Our workshop tackles a key distinction of everyday life with digital data: the “front” and “back end.” This distinction marks not only interconnected layers of programming but also diverse approaches to digital infrastructures. The front/back dichotomy has performative effects: they become different contexts for understanding and dealing with data in distinct ways. These contexts found
divisions of labour and expertise and keep data practices apart. How can ethnographic methods help in following and attuning to the performance of the front/back dichotomy? Our workshop will focus on the indeterminate space and time between the front and back end.
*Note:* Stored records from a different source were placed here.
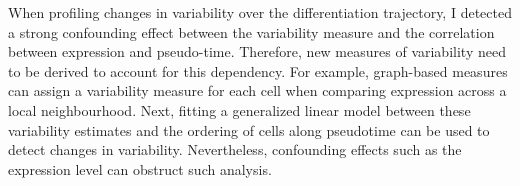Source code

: When profiling changes in variability over the differentiation trajectory, I detected a strong confounding effect between the variability measure and the correlation between expression and pseudo-time. 
Therefore, new measures of variability need to be derived to account for this dependency. 
For example, graph-based measures can assign a variability measure for each cell when comparing expression across a local neighbourhood. 
Next, fitting a generalized linear model between these variability estimates and the ordering of cells along pseudotime can be used to detect changes in variability. 
Nevertheless, confounding effects such as the expression level can obstruct such analysis.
The goal is to address flows, impasses, tipping points, where actors switch from the “front” to the “back”. On the one hand, we will explore how the division between front/back end shapes data practices, their separation and interconnectedness. On the other hand, we will discuss how data flows and data practices challenge the front/back division. For our workshop, we’ll provide data alongside short inputs from two exemplary case studies to trigger a collective discussion and group interpretation. The workshop thus follows the structure of a “sprint” method. The goal of this data sprint – an intensive research workshop where participants from different background work together on a set of data and research questions – is to prototype research tools to make sense of digital situations that span beyond front/back ends. Time-wise, the workshop is divided into short empirical inputs on the one hand and extensive group work on the other. We will use (auto)ethnographic data as well as digital data produced by users and machines. Our research emphasises how data flows, database architectures and organisational structures are mutually shaped and how changes in one have considerable effects on the others.
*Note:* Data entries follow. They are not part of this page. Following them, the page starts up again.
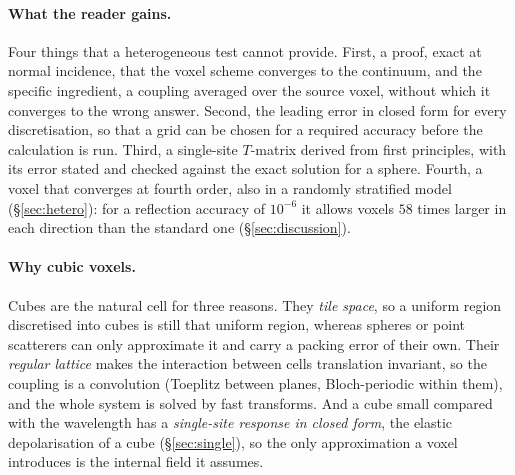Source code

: \documentclass[extra,mreferee]{gji}
\begin{document}
\paragraph{What the reader gains.} Four things that a heterogeneous test cannot provide. First, a
proof, exact at normal incidence, that the voxel scheme converges to the continuum, and the specific ingredient, a coupling
averaged over the source voxel, without which it converges to the wrong answer. Second, the
leading error in closed form for every discretisation, so that a grid can be chosen for a required
accuracy before the calculation is run. Third, a single-site $T$-matrix derived from first
principles, with its error stated and checked against the exact solution for a sphere. Fourth, a
voxel that converges at fourth order, also in a randomly stratified model (\S\ref{sec:hetero}): for a reflection accuracy of $10^{-6}$ it allows voxels $58$
times larger in each direction than the standard one (\S\ref{sec:discussion}).

\paragraph{Why cubic voxels.} Cubes are the natural cell for three reasons. They \emph{tile space},
so a uniform region discretised into cubes is still that uniform region, whereas spheres or point
scatterers can only approximate it and carry a packing error of their own. Their \emph{regular
lattice} makes the interaction between cells translation invariant, so the coupling is a
convolution (Toeplitz between planes, Bloch-periodic within them), and the whole system is solved
by fast transforms. And a cube small compared with the wavelength has a \emph{single-site response
in closed form}, the elastic depolarisation of a cube (\S\ref{sec:single}), so the only
approximation a voxel introduces is the internal field it assumes.
\end{document}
"Queering narrative structures in technology studies from the perspective of art education"
Workshop by Konstanze Schütze,Universität zu Köln, Germany;
Martina Leeker, Universität Nürnberg, Germany;
k.schuetze[at]uni-koeln[dot]de
(Please note that only those participants who explicitly registered to attend the workshops will be able to do so.)

 


In a transdisciplinary research lab, we will ask about the complex interrelations of analog and digital devices with human textures and investigate the extent to which the presence and performance of high-performance technologies and so-called artificial intelligences condition and change the perception of the world and the body. On the basis of artistically condensed material (audiovisual essays and installations), approaches for alternative models of knowledge formation are to be explored on the challenges of the present. How do we realize our emotional and unconscious entanglements with contemporary technologies? How do we want to live with artificial intelligence (AI)? How are algorithms, bots, and Big Data changing power topographies and approaches to the world? How is human-machine interaction changing our attitudes toward work and our notions of private and public life? How are we making sense of it? What part do we have in these changes, and what are the challenges of a growing digital divide? How will we be able to process it? The workshop hopes to develop a first draft for an understanding of artworks as constellations within a postdigital condition and aims to summarize aspects of this potential for a speculative understanding of the world.